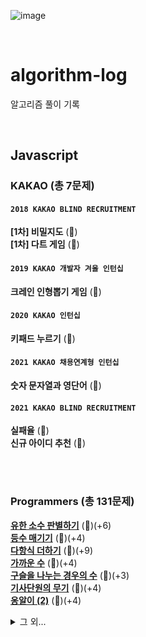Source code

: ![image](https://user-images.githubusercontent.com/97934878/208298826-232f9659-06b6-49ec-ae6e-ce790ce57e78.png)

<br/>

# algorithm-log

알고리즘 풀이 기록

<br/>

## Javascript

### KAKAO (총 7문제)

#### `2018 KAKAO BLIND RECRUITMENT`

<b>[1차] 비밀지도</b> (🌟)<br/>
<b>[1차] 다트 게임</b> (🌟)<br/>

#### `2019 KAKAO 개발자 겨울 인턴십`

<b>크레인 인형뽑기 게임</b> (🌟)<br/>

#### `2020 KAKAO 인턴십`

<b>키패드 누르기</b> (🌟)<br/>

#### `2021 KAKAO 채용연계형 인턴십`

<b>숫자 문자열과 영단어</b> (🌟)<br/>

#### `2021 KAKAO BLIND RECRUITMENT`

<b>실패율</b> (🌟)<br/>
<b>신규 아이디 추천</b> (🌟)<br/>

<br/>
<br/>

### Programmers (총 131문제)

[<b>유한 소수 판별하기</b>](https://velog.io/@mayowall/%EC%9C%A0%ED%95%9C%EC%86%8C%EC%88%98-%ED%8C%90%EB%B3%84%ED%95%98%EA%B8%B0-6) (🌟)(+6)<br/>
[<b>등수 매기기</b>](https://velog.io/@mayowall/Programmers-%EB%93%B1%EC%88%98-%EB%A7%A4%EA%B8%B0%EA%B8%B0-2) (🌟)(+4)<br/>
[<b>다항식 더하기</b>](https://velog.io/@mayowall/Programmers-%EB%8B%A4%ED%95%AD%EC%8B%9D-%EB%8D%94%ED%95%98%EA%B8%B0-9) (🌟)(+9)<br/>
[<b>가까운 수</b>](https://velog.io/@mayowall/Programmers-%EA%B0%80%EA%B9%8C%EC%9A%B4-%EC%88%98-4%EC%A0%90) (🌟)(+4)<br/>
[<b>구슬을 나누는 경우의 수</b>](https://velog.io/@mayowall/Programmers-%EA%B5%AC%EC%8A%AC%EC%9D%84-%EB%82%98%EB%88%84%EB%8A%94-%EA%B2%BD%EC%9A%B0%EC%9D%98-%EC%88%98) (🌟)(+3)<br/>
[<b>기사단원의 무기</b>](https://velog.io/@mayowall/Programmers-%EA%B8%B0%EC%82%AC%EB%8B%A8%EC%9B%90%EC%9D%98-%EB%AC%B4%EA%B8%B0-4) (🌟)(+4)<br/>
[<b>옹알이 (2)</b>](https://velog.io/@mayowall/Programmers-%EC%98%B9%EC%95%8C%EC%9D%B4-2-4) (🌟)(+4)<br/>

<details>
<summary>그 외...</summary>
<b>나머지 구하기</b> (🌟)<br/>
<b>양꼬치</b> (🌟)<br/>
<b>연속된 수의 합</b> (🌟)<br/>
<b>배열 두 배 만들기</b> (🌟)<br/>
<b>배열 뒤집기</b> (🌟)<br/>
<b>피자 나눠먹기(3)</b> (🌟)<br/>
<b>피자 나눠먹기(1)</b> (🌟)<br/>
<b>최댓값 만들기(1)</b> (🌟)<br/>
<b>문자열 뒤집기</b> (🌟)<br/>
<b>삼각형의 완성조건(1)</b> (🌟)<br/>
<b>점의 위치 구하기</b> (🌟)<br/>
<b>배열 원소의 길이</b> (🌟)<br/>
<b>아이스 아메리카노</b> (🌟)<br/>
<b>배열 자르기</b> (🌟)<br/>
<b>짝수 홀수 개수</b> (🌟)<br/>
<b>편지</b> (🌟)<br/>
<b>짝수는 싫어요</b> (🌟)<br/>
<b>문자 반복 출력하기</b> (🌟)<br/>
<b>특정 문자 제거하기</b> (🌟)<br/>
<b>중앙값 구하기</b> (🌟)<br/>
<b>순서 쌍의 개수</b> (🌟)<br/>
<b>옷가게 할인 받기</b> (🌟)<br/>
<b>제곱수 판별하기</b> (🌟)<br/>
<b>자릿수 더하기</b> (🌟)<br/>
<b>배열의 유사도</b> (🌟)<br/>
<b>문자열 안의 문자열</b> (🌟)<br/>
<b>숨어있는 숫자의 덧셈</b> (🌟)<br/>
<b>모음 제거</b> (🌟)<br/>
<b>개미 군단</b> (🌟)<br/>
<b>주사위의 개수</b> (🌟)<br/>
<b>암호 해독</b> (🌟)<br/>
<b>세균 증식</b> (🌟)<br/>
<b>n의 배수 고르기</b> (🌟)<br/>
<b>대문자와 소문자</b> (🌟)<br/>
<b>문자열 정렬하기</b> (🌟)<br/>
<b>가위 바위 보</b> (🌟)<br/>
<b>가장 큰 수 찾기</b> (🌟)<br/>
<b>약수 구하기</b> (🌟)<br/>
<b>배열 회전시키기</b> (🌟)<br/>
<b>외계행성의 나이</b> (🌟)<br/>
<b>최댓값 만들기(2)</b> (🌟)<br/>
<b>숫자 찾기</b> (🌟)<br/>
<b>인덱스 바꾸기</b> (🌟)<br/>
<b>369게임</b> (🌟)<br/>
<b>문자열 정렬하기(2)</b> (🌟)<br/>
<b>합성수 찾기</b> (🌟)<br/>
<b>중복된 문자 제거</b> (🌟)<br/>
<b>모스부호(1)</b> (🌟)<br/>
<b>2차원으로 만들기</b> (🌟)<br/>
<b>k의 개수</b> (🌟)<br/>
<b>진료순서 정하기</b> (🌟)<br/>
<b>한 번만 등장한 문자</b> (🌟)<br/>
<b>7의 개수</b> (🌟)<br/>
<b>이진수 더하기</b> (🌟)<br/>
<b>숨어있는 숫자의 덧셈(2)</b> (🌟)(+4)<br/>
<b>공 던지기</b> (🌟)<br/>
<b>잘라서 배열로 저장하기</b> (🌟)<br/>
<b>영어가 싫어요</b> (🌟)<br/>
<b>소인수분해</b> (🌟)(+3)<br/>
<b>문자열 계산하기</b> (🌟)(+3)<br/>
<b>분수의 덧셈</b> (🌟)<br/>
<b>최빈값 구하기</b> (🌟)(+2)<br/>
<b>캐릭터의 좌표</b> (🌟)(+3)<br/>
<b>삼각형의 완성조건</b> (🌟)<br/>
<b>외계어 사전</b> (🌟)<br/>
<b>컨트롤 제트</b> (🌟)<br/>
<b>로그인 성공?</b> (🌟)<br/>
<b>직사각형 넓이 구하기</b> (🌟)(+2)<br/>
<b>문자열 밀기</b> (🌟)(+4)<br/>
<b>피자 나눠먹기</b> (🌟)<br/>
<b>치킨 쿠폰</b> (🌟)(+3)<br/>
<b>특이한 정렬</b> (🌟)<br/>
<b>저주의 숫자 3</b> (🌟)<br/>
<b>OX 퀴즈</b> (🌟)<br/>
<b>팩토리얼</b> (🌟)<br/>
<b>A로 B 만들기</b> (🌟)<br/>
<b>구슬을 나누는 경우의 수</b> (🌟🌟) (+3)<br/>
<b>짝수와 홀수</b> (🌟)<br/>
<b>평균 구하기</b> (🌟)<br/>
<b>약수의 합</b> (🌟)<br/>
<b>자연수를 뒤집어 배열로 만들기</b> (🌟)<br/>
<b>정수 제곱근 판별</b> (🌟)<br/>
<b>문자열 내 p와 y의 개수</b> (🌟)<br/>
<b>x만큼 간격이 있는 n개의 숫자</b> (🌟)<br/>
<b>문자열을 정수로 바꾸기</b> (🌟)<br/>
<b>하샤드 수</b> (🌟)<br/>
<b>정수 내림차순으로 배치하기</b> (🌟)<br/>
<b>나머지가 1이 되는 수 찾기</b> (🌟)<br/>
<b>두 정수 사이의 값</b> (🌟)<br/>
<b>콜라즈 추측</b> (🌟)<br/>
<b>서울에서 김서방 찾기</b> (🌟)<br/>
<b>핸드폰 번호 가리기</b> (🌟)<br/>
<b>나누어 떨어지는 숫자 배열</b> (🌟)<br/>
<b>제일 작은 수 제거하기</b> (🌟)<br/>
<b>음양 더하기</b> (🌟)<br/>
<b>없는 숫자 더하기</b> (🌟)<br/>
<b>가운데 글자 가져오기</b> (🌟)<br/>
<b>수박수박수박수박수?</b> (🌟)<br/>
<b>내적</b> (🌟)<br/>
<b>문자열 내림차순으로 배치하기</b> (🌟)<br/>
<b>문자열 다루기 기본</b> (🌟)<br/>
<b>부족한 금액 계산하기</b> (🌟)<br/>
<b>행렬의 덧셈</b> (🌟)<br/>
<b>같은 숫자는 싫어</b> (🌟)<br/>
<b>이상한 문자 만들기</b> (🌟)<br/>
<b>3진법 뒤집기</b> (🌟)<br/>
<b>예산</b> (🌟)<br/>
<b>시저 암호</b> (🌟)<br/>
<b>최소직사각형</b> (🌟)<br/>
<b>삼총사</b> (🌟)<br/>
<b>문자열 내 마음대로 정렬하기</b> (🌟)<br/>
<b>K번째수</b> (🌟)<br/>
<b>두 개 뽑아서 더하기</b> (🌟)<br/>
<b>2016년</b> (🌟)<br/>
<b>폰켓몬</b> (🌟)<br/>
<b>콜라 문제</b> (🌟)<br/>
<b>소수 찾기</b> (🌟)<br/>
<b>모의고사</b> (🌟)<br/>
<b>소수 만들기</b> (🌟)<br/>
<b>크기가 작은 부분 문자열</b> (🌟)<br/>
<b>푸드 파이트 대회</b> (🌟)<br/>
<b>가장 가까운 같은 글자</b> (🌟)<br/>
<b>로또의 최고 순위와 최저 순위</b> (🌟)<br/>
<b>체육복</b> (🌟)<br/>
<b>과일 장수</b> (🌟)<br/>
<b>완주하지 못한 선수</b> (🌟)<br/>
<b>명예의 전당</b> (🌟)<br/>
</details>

---------------

# Problem requirements:
The required output is an exact copy of the lines from the start of the material above through the line containing "<b>최댓값 만들기(1)</b> (🌟)<br/>", inclusive, with no pictures in it.

# Response:
Source code

: ![image](https://user-images.githubusercontent.com/97934878/208298826-232f9659-06b6-49ec-ae6e-ce790ce57e78.png)

<br/>

# algorithm-log

알고리즘 풀이 기록

<br/>

## Javascript

### KAKAO (총 7문제)

#### `2018 KAKAO BLIND RECRUITMENT`

<b>[1차] 비밀지도</b> (🌟)<br/>
<b>[1차] 다트 게임</b> (🌟)<br/>

#### `2019 KAKAO 개발자 겨울 인턴십`

<b>크레인 인형뽑기 게임</b> (🌟)<br/>

#### `2020 KAKAO 인턴십`

<b>키패드 누르기</b> (🌟)<br/>

#### `2021 KAKAO 채용연계형 인턴십`

<b>숫자 문자열과 영단어</b> (🌟)<br/>

#### `2021 KAKAO BLIND RECRUITMENT`

<b>실패율</b> (🌟)<br/>
<b>신규 아이디 추천</b> (🌟)<br/>

<br/>
<br/>

### Programmers (총 131문제)

[<b>유한 소수 판별하기</b>](https://velog.io/@mayowall/%EC%9C%A0%ED%95%9C%EC%86%8C%EC%88%98-%ED%8C%90%EB%B3%84%ED%95%98%EA%B8%B0-6) (🌟)(+6)<br/>
[<b>등수 매기기</b>](https://velog.io/@mayowall/Programmers-%EB%93%B1%EC%88%98-%EB%A7%A4%EA%B8%B0%EA%B8%B0-2) (🌟)(+4)<br/>
[<b>다항식 더하기</b>](https://velog.io/@mayowall/Programmers-%EB%8B%A4%ED%95%AD%EC%8B%9D-%EB%8D%94%ED%95%98%EA%B8%B0-9) (🌟)(+9)<br/>
[<b>가까운 수</b>](https://velog.io/@mayowall/Programmers-%EA%B0%80%EA%B9%8C%EC%9A%B4-%EC%88%98-4%EC%A0%90) (🌟)(+4)<br/>
[<b>구슬을 나누는 경우의 수</b>](https://velog.io/@mayowall/Programmers-%EA%B5%AC%EC%8A%AC%EC%9D%84-%EB%82%98%EB%88%84%EB%8A%94-%EA%B2%BD%EC%9A%B0%EC%9D%98-%EC%88%98) (🌟)(+3)<br/>
[<b>기사단원의 무기</b>](https://velog.io/@mayowall/Programmers-%EA%B8%B0%EC%82%AC%EB%8B%A8%EC%9B%90%EC%9D%98-%EB%AC%B4%EA%B8%B0-4) (🌟)(+4)<br/>
[<b>옹알이 (2)</b>](https://velog.io/@mayowall/Programmers-%EC%98%B9%EC%95%8C%EC%9D%B4-2-4) (🌟)(+4)<br/>

<details>
<summary>그 외...</summary>
<b>나머지 구하기</b> (🌟)<br/>
<b>양꼬치</b> (🌟)<br/>
<b>연속된 수의 합</b> (🌟)<br/>
<b>배열 두 배 만들기</b> (🌟)<br/>
<b>배열 뒤집기</b> (🌟)<br/>
<b>피자 나눠먹기(3)</b> (🌟)<br/>
<b>피자 나눠먹기(1)</b> (🌟)<br/>
<b>최댓값 만들기(1)</b> (🌟)<br/>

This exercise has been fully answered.